§ Exercise requirements
Would you set down every entry shown below, precisely as written?
::: Material for this exercise :::
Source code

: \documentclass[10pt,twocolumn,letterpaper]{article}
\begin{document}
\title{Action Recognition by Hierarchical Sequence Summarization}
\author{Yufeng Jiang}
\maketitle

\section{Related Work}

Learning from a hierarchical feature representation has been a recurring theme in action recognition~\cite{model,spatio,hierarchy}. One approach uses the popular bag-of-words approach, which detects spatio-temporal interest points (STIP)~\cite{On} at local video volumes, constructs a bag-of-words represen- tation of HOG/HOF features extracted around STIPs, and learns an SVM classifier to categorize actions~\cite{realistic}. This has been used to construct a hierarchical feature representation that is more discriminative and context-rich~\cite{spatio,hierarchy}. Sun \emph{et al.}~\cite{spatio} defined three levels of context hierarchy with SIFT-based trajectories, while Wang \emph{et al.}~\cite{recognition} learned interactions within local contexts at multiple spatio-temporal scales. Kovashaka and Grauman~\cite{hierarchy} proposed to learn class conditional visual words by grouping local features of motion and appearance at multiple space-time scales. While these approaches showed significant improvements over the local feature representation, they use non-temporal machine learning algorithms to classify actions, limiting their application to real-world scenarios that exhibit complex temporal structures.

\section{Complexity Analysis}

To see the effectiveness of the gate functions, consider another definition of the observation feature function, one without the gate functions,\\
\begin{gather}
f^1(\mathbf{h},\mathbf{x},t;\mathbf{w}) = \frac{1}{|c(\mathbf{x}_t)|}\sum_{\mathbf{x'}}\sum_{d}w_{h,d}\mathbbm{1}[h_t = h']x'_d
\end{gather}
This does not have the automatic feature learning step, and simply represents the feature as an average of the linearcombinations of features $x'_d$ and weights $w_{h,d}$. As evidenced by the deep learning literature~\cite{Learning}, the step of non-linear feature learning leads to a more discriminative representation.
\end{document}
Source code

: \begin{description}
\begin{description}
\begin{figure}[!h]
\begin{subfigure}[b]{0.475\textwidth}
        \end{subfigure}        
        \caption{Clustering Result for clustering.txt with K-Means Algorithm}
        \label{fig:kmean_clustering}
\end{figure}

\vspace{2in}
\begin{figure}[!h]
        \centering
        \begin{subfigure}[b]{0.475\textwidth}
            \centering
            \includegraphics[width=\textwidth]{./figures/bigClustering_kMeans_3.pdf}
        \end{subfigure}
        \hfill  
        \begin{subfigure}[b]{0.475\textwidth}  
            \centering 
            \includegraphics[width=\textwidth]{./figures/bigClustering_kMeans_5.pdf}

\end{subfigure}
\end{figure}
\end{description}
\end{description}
:::
§ Answer for the task
Source code

: \documentclass[10pt,twocolumn,letterpaper]{article}
\begin{document}
\title{Action Recognition by Hierarchical Sequence Summarization}
\author{Yufeng Jiang}
\maketitle

\section{Related Work}

Learning from a hierarchical feature representation has been a recurring theme in action recognition~\cite{model,spatio,hierarchy}. One approach uses the popular bag-of-words approach, which detects spatio-temporal interest points (STIP)~\cite{On} at local video volumes, constructs a bag-of-words represen- tation of HOG/HOF features extracted around STIPs, and learns an SVM classifier to categorize actions~\cite{realistic}. This has been used to construct a hierarchical feature representation that is more discriminative and context-rich~\cite{spatio,hierarchy}. Sun \emph{et al.}~\cite{spatio} defined three levels of context hierarchy with SIFT-based trajectories, while Wang \emph{et al.}~\cite{recognition} learned interactions within local contexts at multiple spatio-temporal scales. Kovashaka and Grauman~\cite{hierarchy} proposed to learn class conditional visual words by grouping local features of motion and appearance at multiple space-time scales. While these approaches showed significant improvements over the local feature representation, they use non-temporal machine learning algorithms to classify actions, limiting their application to real-world scenarios that exhibit complex temporal structures.

\section{Complexity Analysis}

To see the effectiveness of the gate functions, consider another definition of the observation feature function, one without the gate functions,\\
\begin{gather}
f^1(\mathbf{h},\mathbf{x},t;\mathbf{w}) = \frac{1}{|c(\mathbf{x}_t)|}\sum_{\mathbf{x'}}\sum_{d}w_{h,d}\mathbbm{1}[h_t = h']x'_d
\end{gather}
This does not have the automatic feature learning step, and simply represents the feature as an average of the linearcombinations of features $x'_d$ and weights $w_{h,d}$. As evidenced by the deep learning literature~\cite{Learning}, the step of non-linear feature learning leads to a more discriminative representation.
\end{document}
Source code

: \begin{description}
\begin{description}
\begin{figure}[!h]
\begin{subfigure}[b]{0.475\textwidth}
        \end{subfigure}        
        \caption{Clustering Result for clustering.txt with K-Means Algorithm}
        \label{fig:kmean_clustering}
\end{figure}

\vspace{2in}
\begin{figure}[!h]
        \centering
        \begin{subfigure}[b]{0.475\textwidth}
            \centering
            \includegraphics[width=\textwidth]{./figures/bigClustering_kMeans_3.pdf}
        \end{subfigure}
        \hfill  
        \begin{subfigure}[b]{0.475\textwidth}  
            \centering 
            \includegraphics[width=\textwidth]{./figures/bigClustering_kMeans_5.pdf}

\end{subfigure}
\end{figure}
\end{description}
\end{description}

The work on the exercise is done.